Federal Subsistence Regional Advisory Council Membership

AGENCIES: Forest Service, Agriculture; Fish and Wildlife Service, 

ACTION: Reaffirmation of current regulations.


SUMMARY: This document describes the membership makeup of Federal 
subsistence regional advisory councils established under subsistence 
management regulations. This document is the final step in an 
administrative action with respect to those regulations, made necessary 
because of an order entered by the U.S. District Court for Alaska. The 
U.S. District Court order made it necessary to give further 
consideration to alternative methods for assuring balance in membership 
for regional advisory councils and to provide a complete and thorough 
administrative record.

FOR FURTHER INFORMATION CONTACT: Chair, Federal Subsistence Board, c/o 
U.S. Fish and Wildlife Service, Attention: Peter J. Probasco, Office of 
Subsistence Management; (907) 786-3888. For questions specific to 
National Forest System lands, contact Steve Kessler, Regional 
Subsistence Program Leader, USDA, Forest Service, Alaska Region, (907) 

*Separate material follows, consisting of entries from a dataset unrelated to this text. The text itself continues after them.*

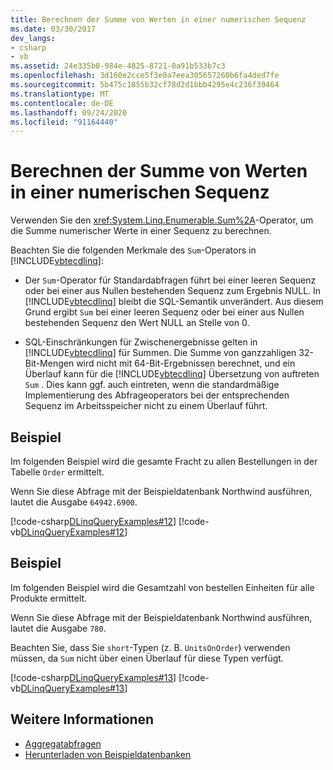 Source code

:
 ```yaml
---
title: Berechnen der Summe von Werten in einer numerischen Sequenz
ms.date: 03/30/2017
dev_langs:
- csharp
- vb
ms.assetid: 24e335b0-984e-4825-8721-0a91b533b7c3
ms.openlocfilehash: 3d160e2cce5f3e0a7eea305657260b6fa4ded7fe
ms.sourcegitcommit: 5b475c1855b32cf78d2d1bbb4295e4c236f39464
ms.translationtype: MT
ms.contentlocale: de-DE
ms.lasthandoff: 09/24/2020
ms.locfileid: "91164440"
---
```

# <a name="compute-the-sum-of-values-in-a-numeric-sequence"></a>Berechnen der Summe von Werten in einer numerischen Sequenz

Verwenden Sie den <xref:System.Linq.Enumerable.Sum%2A>-Operator, um die Summe numerischer Werte in einer Sequenz zu berechnen.  
  
 Beachten Sie die folgenden Merkmale des `Sum`-Operators in [!INCLUDE[vbtecdlinq](../../../../../../includes/vbtecdlinq-md.md)]:  
  
- Der `Sum`-Operator für Standardabfragen führt bei einer leeren Sequenz oder bei einer aus Nullen bestehenden Sequenz zum Ergebnis NULL. In [!INCLUDE[vbtecdlinq](../../../../../../includes/vbtecdlinq-md.md)] bleibt die SQL-Semantik unverändert. Aus diesem Grund ergibt `Sum` bei einer leeren Sequenz oder bei einer aus Nullen bestehenden Sequenz den Wert NULL an Stelle von 0.  
  
- SQL-Einschränkungen für Zwischenergebnisse gelten in [!INCLUDE[vbtecdlinq](../../../../../../includes/vbtecdlinq-md.md)] für Summen. Die Summe von ganzzahligen 32-Bit-Mengen wird nicht mit 64-Bit-Ergebnissen berechnet, und ein Überlauf kann für die [!INCLUDE[vbtecdlinq](../../../../../../includes/vbtecdlinq-md.md)] Übersetzung von auftreten `Sum` . Dies kann ggf. auch eintreten, wenn die standardmäßige Implementierung des Abfrageoperators bei der entsprechenden Sequenz im Arbeitsspeicher nicht zu einem Überlauf führt.  
  
## <a name="example"></a>Beispiel  

 Im folgenden Beispiel wird die gesamte Fracht zu allen Bestellungen in der Tabelle `Order` ermittelt.  
  
 Wenn Sie diese Abfrage mit der Beispieldatenbank Northwind ausführen, lautet die Ausgabe `64942.6900`.  
  
 [!code-csharp[DLinqQueryExamples#12](../../../../../../samples/snippets/csharp/VS_Snippets_Data/DLinqQueryExamples/cs/Program.cs#12)]
 [!code-vb[DLinqQueryExamples#12](../../../../../../samples/snippets/visualbasic/VS_Snippets_Data/DLinqQueryExamples/vb/Module1.vb#12)]  
  
## <a name="example"></a>Beispiel  

 Im folgenden Beispiel wird die Gesamtzahl von bestellen Einheiten für alle Produkte ermittelt.  
  
 Wenn Sie diese Abfrage mit der Beispieldatenbank Northwind ausführen, lautet die Ausgabe `780`.  
  
 Beachten Sie, dass Sie `short`-Typen (z. B. `UnitsOnOrder`) verwenden müssen, da `Sum` nicht über einen Überlauf für diese Typen verfügt.  
  
 [!code-csharp[DLinqQueryExamples#13](../../../../../../samples/snippets/csharp/VS_Snippets_Data/DLinqQueryExamples/cs/Program.cs#13)]
 [!code-vb[DLinqQueryExamples#13](../../../../../../samples/snippets/visualbasic/VS_Snippets_Data/DLinqQueryExamples/vb/Module1.vb#13)]  
  
## <a name="see-also"></a>Weitere Informationen

- [Aggregatabfragen](aggregate-queries.md)
- [Herunterladen von Beispieldatenbanken](downloading-sample-databases.md)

    Title VIII of the Alaska National Interest Lands Conservation Act 
(ANILCA) (16 U.S.C. 3111-3126) requires the Secretaries of the Interior 
and Agriculture to implement a program to grant a preference for 
subsistence uses of fish and wildlife resources on Federal public lands 
and waters, unless the State of Alaska enacts and implements laws of 
general applicability that are consistent with ANILCA and that provide 
for the subsistence definition, preference, and participation specified 
in Sections 803, 804, and 805 of ANILCA. The State implemented a 
program that the Department of the Interior found to be consistent with 
ANILCA. However, in December 1989, the Alaska Supreme Court ruled in 
McDowell v. State of Alaska that the rural preference in the State 
subsistence statute violated the Alaska Constitution. The Court's 
ruling in McDowell required the State to delete the rural preference 
from the subsistence statute and, therefore, negated State compliance 
with ANILCA.
    As a result of the McDowell decision, on July 1, 1990, the 
Department of the Interior and the Department of Agriculture 
(Departments) assumed responsibility for implementation of Title VIII 
of ANILCA on Federal public lands and waters pursuant to temporary 
subsistence management regulations that were published on June 29, 1990 
(55 FR 27114). The Departments published final regulations in the 
Federal Register (57 FR 22940, May 29, 1992). On January 8, 1999 (64 FR 
1276), the Departments published a final rule to extend jurisdiction to 
include certain waters in which there exists a Federal reserved water 
right in order to conform the Federal Subsistence Management Program to 
the Ninth Circuit Court's ruling in Alaska v. Babbitt, 72 F. 3d 698 
    The subsistence management regulations, as revised January 8, 1999 
(64 FR 1276), established a Federal Subsistence Board (Board) to 
administer the Federal Subsistence Management Program. The Board's 
composition consists of a Chair appointed by the Secretary of the 
Interior with concurrence of the Secretary of Agriculture; the Alaska 
Regional Director, U.S. Fish and Wildlife Service; the Alaska Regional 
Director, U.S. National Park Service; the Alaska State Director, U.S. 
Bureau of Land Management; the Alaska Regional Director, U.S. Bureau of 
Indian Affairs; and the Alaska Regional Forester, U.S. Forest Service. 
Through the Board, these agencies participate in the development of the 
Federal subsistence management regulations. Because these regulations 
are jointly administered by the Departments, they are found in two 
titles (36 and 50) of the Code of Federal Regulations.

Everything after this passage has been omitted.